Cuáles habrán sido las razones de Rosa, no sé. Pero las mías sí; quizás una, quizás todas, quizás otras. Lo que sí sé es que un maravillo día dices Basta y te lanzas a eso que parece un vacío y es el miedo; a eso que parece una fogata y es la vergüenza de la hoguera social. Miedo a la indefensión, a pobrecitos mis hijitos sin papá, a ti mujer desamparada, golpeada, vejada, desempleada, a miles de miedos cabrones. Y vergüenza de confesarte golpeada. No es fácil despojarse de esa costra de vergüenza y silencio, yo sé. A veces incluso tienen que pasar muchos inv(f)iernos, sí, pero el verano llega, Rosa, llega. Y de ese arrojo vital nace una fuerza imparable y el orgullo inmenso de ver a tus hijos sanos y fuertes, vistiendo una camiseta que dice #NiUnaMenos. Y esa es tu mayor recompensa, Rosa, porque cruzaste todas las tormentas de su mano y los hiciste enormes pero sobre todo amorosos, confiada en que por lo menos el suyo será un círculo amoroso multiplicado hasta tus nietos y los suyos, por los siglos y los siglos… Ojalá.

¿Por qué jode todo esto? Porque la violencia se alimenta de la reiteración, la violencia como pan de cada día se hace costumbre, se naturaliza. Y una mujer que sufre violencia, que de entrada está hecha trapo -una telita incapaz de sostenerse porque la violencia cotidiana la ha vaciado y no se valora, no se ama, no puede siquiera pararse como tampoco puede largarse de allí- ¿cómo puede entonces salir del círculo vicioso si la reiteración de la violencia, además de su propio entorno, se refuerza en la vida cotidiana a través del discurso y las acciones del propio Estado?

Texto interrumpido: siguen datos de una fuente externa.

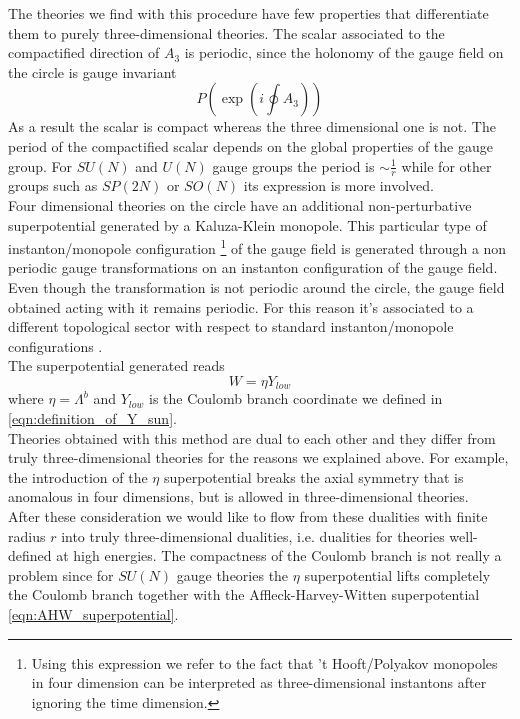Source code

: The theories we find with this procedure have few properties that differentiate them to purely three-dimensional theories.
The scalar associated to the compactified direction of $A_3$ is periodic, since the holonomy of the gauge field on the circle is gauge invariant
\begin{equation}
 P\left( \exp{ \left( i \oint A_3 \right)}  \right) 
\end{equation}
As a result the scalar is compact whereas the three dimensional one is not. 
The period of the compactified scalar depends on the global properties of the gauge group. For $SU(N)$ and $U(N)$ gauge groups the period is $\sim \frac{1}{r}$ while for other groups such as $SP(2N)$ or $SO(N)$ its expression is more involved.\\
Four dimensional theories on the circle have an additional non-perturbative superpotential generated by a Kaluza-Klein monopole.
This particular type of instanton/monopole configuration
\footnote{Using this expression we refer to the fact that 't Hooft/Polyakov monopoles in four dimension can be interpreted as three-dimensional instantons after ignoring the time dimension.}
of the gauge field is generated through a non periodic gauge transformations on an instanton configuration of the gauge field.
Even though the transformation is not periodic around the circle, the gauge field obtained acting with it remains periodic. 
For this reason it's associated to a different topological sector with respect to standard instanton/monopole configurations \cite{Davies:1999uw}. \\
The superpotential generated reads
\begin{equation}
W = \eta Y_{low}
\label{eqn:W_eta_superpotential_first}
\end{equation}
where $\eta = \Lambda^b$ and $Y_{low}$ is the Coulomb branch coordinate we defined in \eqref{eqn:definition_of_Y_sun}.\\
Theories obtained with this method are dual to each other and they differ from truly three-dimensional theories for the reasons we explained above.
For example, the introduction of the $\eta$ superpotential breaks the axial symmetry that is anomalous in four dimensions, but is allowed in three-dimensional theories.\\
After these consideration we would like to flow from these dualities with finite radius $r$ into truly three-dimensional dualities, i.e. dualities for theories well-defined at high energies.
The compactness of the Coulomb branch is not really a problem since for $SU(N)$ gauge theories the $\eta$ superpotential lifts completely the Coulomb branch together with the Affleck-Harvey-Witten superpotential \eqref{eqn:AHW_superpotential}.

Porque las leyes no bastan, son papel mojado. Porque el Estado dice y hace lo contrario de lo que circunstancial y convenientemente pregona. Porque en los hechos, el mismo jefe de Estado maltrata a las mujeres al considerarlas cosa, carne “perforada”, cuerpos a su servicio, embarazadas que llevan inscrito en su barriga el slogan “Evo Cumple”, escupe sonriente, sin saber que así, de ese modo tan “chistoso”, tan “inocente”, tan “natural”, naturaliza la violencia cotidiana otorgándole a la mujer ese lugar desechable. Más aún, lo hace con sus propias ex compañeras negadas públicamente -“cara conocida”- y peor: el mismo Estado socapa a flagrantes violadores miembros del partido oficialista.

Tristemente se puede ir aún más lejos: desde los abusos grotescos del alcalde de Santa Cruz ante los cuales la sociedad cruceña apenas dijo mu, pasando por el discurso de los medios de comunicación que rebalsan mujeres reducidas a cuero, hasta las propias mujeres que rodean al Presidente y festejan sus monerías machistas, legitimando el discurso de la violencia como lluvia ácida que empapa y atonta. De ahí que tanta gente, hombres y mujeres por igual, nos mirara pasar marchando con los cartelitos de #NiUnaMenos el pasado miércoles 19, como oír llover, el rostro impávido, atontado.

Quizás como Rosa, aún no se animen a poner el cuerpo para decir Basta, pero confío en que como miles de nosotras, más pronto que tarde lo hagan. Y entonces inundaremos calles, plazas, palcos y televisores gritando #NiUnaMenos, pero sobre todo llenaremos casas, escuelas y corazones de cariño, sólo cariño… Ojalá.